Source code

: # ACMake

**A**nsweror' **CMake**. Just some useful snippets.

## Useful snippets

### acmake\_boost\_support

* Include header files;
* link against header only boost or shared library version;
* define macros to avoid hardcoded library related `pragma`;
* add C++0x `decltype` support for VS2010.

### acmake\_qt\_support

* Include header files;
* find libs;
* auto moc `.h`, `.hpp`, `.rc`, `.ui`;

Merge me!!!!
+ + + + +
> [WHAT YOU NEED TO DO]: Copy each line in the listing where "snippets" appears.

> [ANSWER SECTION]:
**A**nsweror' **CMake**. Just some useful snippets.
## Useful snippets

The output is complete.